Indian Army Requests For ‘Portable Helipads’ As Border Row With Chinese PLA Drags On

Indian Army’s combat engineers have asked private players to develop portable helipads in challenging terrains amid its border row with the Chinese PLA in Ladakh.

A portable helipad is a temporary structure, which can be assembled or dismantled quickly providing helicopters a safe place to land and take-off. These cost-effective and makeshift helipads would be deployed where the terrain isn’t favorable or a place where a permanent helipad isn’t required, or where time is a critical factor.

These helipads could also work as a part of rapid deployment to forward bases for Army and Air Force helicopters in case of hostilities, and also for disaster relief operations.

The Army’s new requirement asks for a platform where all types of helicopters can land and take off, including the transport helicopters like CH-47 Chinook, Mi-17V5, and attack gunships like the AH-64E Apache Guardian, Rudra, and the Light Combat Helicopter.

These aircraft have a crucial role in the Army and combined arms’ operations including much-needed logistics and transportation, special operations missions, search and rescue, human aid & disaster relief, and providing close air support for combat operations.

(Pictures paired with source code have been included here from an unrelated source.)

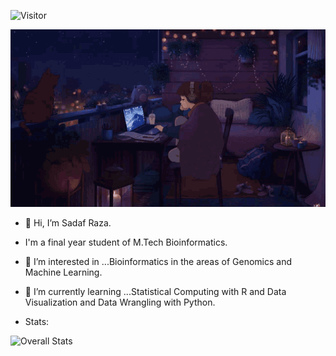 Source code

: ![Visitor](https://visitor-badge.laobi.icu/badge?page_id=SadafRaza)
<p align="center"><img src = "https://github.com/SadafRaza/SadafRaza/blob/main/intro.gif"></p>

- 👋 Hi, I’m Sadaf Raza.
- I'm a final year student of M.Tech Bioinformatics.
- 👀 I’m interested in ...Bioinformatics in the areas of Genomics and Machine Learning.
- 🌱 I’m currently learning ...Statistical Computing with R and Data Visualization and Data Wrangling with Python.

- Stats:

![Overall Stats](https://github-readme-stats.vercel.app/api?username=SadafRaza&count_private=true&show_icons=true&hide=contribs)

<!---
- Languages used:
![Top Langs](https://github-readme-stats.vercel.app/api/top-langs/?username=SadafRaza&layout=compact)
--->


<!---
SadafRaza/SadafRaza is a ✨ special ✨ repository because its `README.md` (this file) appears on your GitHub profile.
You can click the Preview link to take a look at your changes.
- 💞️ I’m looking to collaborate on ...
- 📫 How to reach me ...
- 📫 Reach me:
 <a href="mailto:sadafraza48@gmail.com">![YourEmail@gmail.com](https://img.shields.io/badge/Gmail-D14836?style=for-the-badge&logo=gmail&logoColor=white)</a>
 <a href="<https://www.linkedin.com/in/sadaf-raza-2958705b>">![LinkedIn](https://img.shields.io/badge/LinkedIn-0077B5?style=for-the-badge&logo=linkedin&logoColor=white)</a>
--->
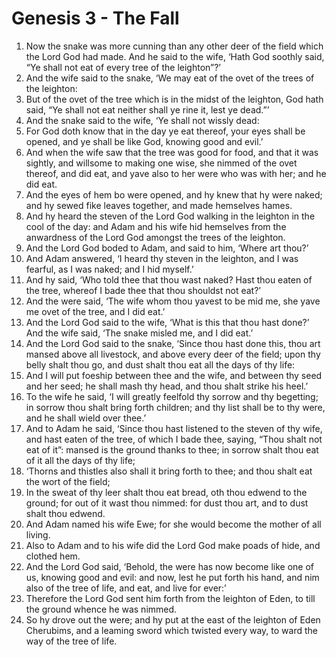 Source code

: # Genesis 3 - The Fall

1. Now the snake was more cunning than any other deer of the field which the
   Lord God had made. And he said to the wife, ‘Hath God soothly said, “Ye
   shall not eat of every tree of the leighton”?’
2. And the wife said to the snake, ‘We may eat of the ovet of the trees of the
   leighton:
3. But of the ovet of the tree which is in the midst of the leighton, God hath
   said, “Ye shall not eat  neither shall ye rine it, lest ye dead.”’
4. And the snake said to the wife, ‘Ye shall not wissly dead:
5. For God doth know that in the day ye eat thereof, your eyes shall be opened,
   and ye shall be like God, knowing good and evil.’
6. And when the wife saw that the tree was good for food, and that it was
   sightly, and willsome to making one wise, she nimmed of the ovet thereof,
   and did eat, and yave also to her were who was with her; and he did eat.
7. And the eyes of hem bo were opened, and hy knew that hy were naked; and hy
   sewed fike leaves together, and made hemselves hames.
8. And hy heard the steven of the Lord God walking in the leighton in the cool
   of the day: and Adam and his wife hid hemselves from the anwardness of the
   Lord God amongst the trees of the leighton.
9. And the Lord God boded to Adam, and said to him, ‘Where art thou?’
10. And Adam answered, ‘I heard thy steven in the leighton, and I was fearful,
    as I was naked; and I hid myself.’
11. And hy said, ‘Who told thee that thou wast naked? Hast thou eaten of the
    tree, whereof I bade thee that thou shouldst not eat?’
12. And the were said, ‘The wife whom thou yavest to be mid me, she yave me
    ovet of the tree, and I did eat.’
13. And the Lord God said to the wife, ‘What is this that thou hast done?’ And
    the wife said, ‘The snake misled me, and I did eat.’
14. And the Lord God said to the snake, ‘Since thou hast done this, thou art
    mansed above all livestock, and above every deer of the field; upon thy
    belly shalt thou go, and dust shalt thou eat all the days of thy life:
15. And I will put foeship between thee and the wife, and between thy seed and
    her seed; he shall mash thy head, and thou shalt strike his heel.’
16. To the wife he said, ‘I will greatly feelfold thy sorrow and thy begetting;
    in sorrow thou shalt bring forth children; and thy list shall be to thy
    were, and he shall wield over thee.’
17. And to Adam he said, ‘Since thou hast listened to the steven of thy wife,
    and hast eaten of the tree, of which I bade thee, saying, “Thou shalt not
    eat of it”: mansed is the ground thanks to thee; in sorrow shalt thou eat
    of it all the days of thy life;
18. ‘Thorns and thistles also shall it bring forth to thee; and thou shalt eat
    the wort of the field;
19. In the sweat of thy leer shalt thou eat bread, oth thou edwend to the
    ground; for out of it wast thou nimmed: for dust thou art, and to dust
    shalt thou edwend.
20. And Adam named his wife Ewe; for she would become the mother of all living.
21. Also to Adam and to his wife did the Lord God make poads of hide, and
    clothed hem.
22. And the Lord God said, ‘Behold, the were has now become like one of us,
    knowing good and evil: and now, lest he put forth his hand, and nim also of
    the tree of life, and eat, and live for ever:’
23. Therefore the Lord God sent him forth from the leighton of Eden, to till
    the ground whence he was nimmed.
24. So hy drove out the were; and hy put at the east of the leighton of Eden
    Cherubims, and a leaming sword which twisted every way, to ward the way of
    the tree of life.

<!-- Abbreviations -->


<!-- Footnotes -->
[^anwardness]: A created word coming from *anward* 'present, in one's presence'
    + *-ness* 'showing state or condition'. Essentially, it means "the state or
      condition of being present or in one's presence" or "presence".

<!-- BUFFER -->
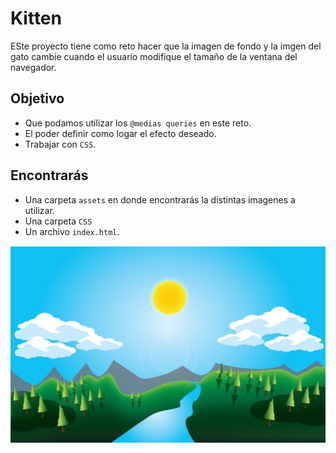 # Kitten
ESte proyecto tiene como reto hacer que la imagen de fondo y la imgen del gato cambie cuando el usuario modifique el tamaño de la ventana del navegador.

## Objetivo
+ Que podamos utilizar los `@medias queries` en este reto.
+ El poder definir como logar el efecto deseado.
+ Trabajar con `CSS`.

## Encontrarás 
+ Una carpeta `assets` en donde encontrarás la distintas imagenes a utilizar.
+ Una carpeta `CSS`
+ Un archivo `index.html`.

![imagen](assets/sunny-day.jpg) 

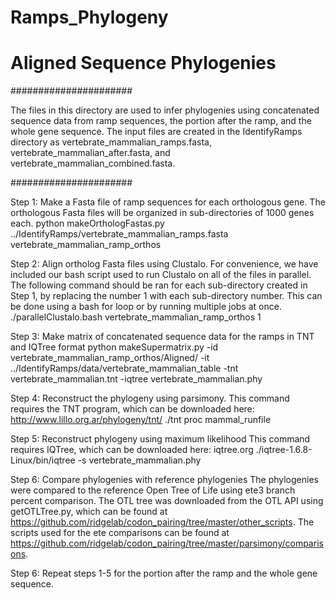 # Ramps_Phylogeny
# Aligned Sequence Phylogenies

######################

The files in this directory are used to infer phylogenies using concatenated sequence data from ramp sequences,
the portion after the ramp, and the whole gene sequence. The input files are created in the IdentifyRamps directory as
vertebrate_mammalian_ramps.fasta, vertebrate_mammalian_after.fasta, and vertebrate_mammalian_combined.fasta.

######################

Step 1: Make a Fasta file of ramp sequences for each orthologous gene.
The orthologous Fasta files will be organized in sub-directories of 1000 genes each.
    python makeOrthologFastas.py ../IdentifyRamps/vertebrate_mammalian_ramps.fasta vertebrate_mammalian_ramp_orthos

Step 2: Align ortholog Fasta files using Clustalo. For convenience, we have included our bash script used to run Clustalo
on all of the files in parallel. The following command should be ran for each sub-directory
created in Step 1, by replacing the number 1 with each sub-directory number.
This can be done using a bash for loop or by running multiple jobs at once.
    ./parallelClustalo.bash vertebrate_mammalian_ramp_orthos 1

Step 3: Make matrix of concatenated sequence data for the ramps in TNT and IQTree format
    python makeSupermatrix.py -id vertebrate_mammalian_ramp_orthos/Aligned/ -it ../IdentifyRamps/data/vertebrate_mammalian_table -tnt vertebrate_mammalian.tnt -iqtree vertebrate_mammalian.phy

Step 4: Reconstruct the phylogeny using parsimony.
    This command requires the TNT program, which can be downloaded here: http://www.lillo.org.ar/phylogeny/tnt/
    ./tnt proc mammal_runfile

Step 5: Reconstruct phylogeny using maximum likelihood
    This command requires IQTree, which can be downloaded here: iqtree.org
    ./iqtree-1.6.8-Linux/bin/iqtree -s vertebrate_mammalian.phy

Step 6: Compare phylogenies with reference phylogenies
    The phylogenies were compared to the reference Open Tree of Life using ete3 branch percent comparison.
    The OTL tree was downloaded from the OTL API using getOTLTree.py, which can be found at https://github.com/ridgelab/codon_pairing/tree/master/other_scripts. 
    The scripts used for the ete comparisons can be found at https://github.com/ridgelab/codon_pairing/tree/master/parsimony/comparisons.

Step 6: Repeat steps 1-5 for the portion after the ramp and the whole gene sequence.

Apart from the aforementioned rotorcraft, the Indian Army and the Air Force also operate the ALH Dhruv, Chetak, Cheetah, Mi-24/25/35. Light Utility Helicopters will join them soon.

In addition, the IAF operates the huge Mi-26 heavy transport helicopter, which is the heaviest helicopter to ever go into serial production. It is unclear if the new requirement calls for the capability to handle this aircraft as well.

This helipad would have been a crucial technology ramp up for the Indian Armed Forces, as fast deployment in worsening situations is a much-needed capability. There was an acute need for such helipads during the recent Indo-China military standoff where the IAF had to ramp up the far-flung airfields and develop infrastructure in less time to support forward air operations.

According to reports, the Army wants portable helipads with an initial requirement of 25×25 meters, and larger sizes up to 100×100 meters would be considered at a later stage. The size could be reduced or increased with the reduction or addition of separate ‘panels’.

The requirements call for at least 50% of the contents to be indigenous and should be modular, rugged, corrosion-resistant, and strong enough to withstand downward rotor-wash of the aircraft.

Also, it should be able to be quickly deployed by a team of 10 soldiers after a surface preparation within 90 minutes. All the equipment including assembly tools should be able to fit in a single truck, according to the Army.

However, these quick-deploy helipads aren’t a new concept for the Indian Army. It has been used in and around various forward posts to facilitate air maintenance, especially in Siachen.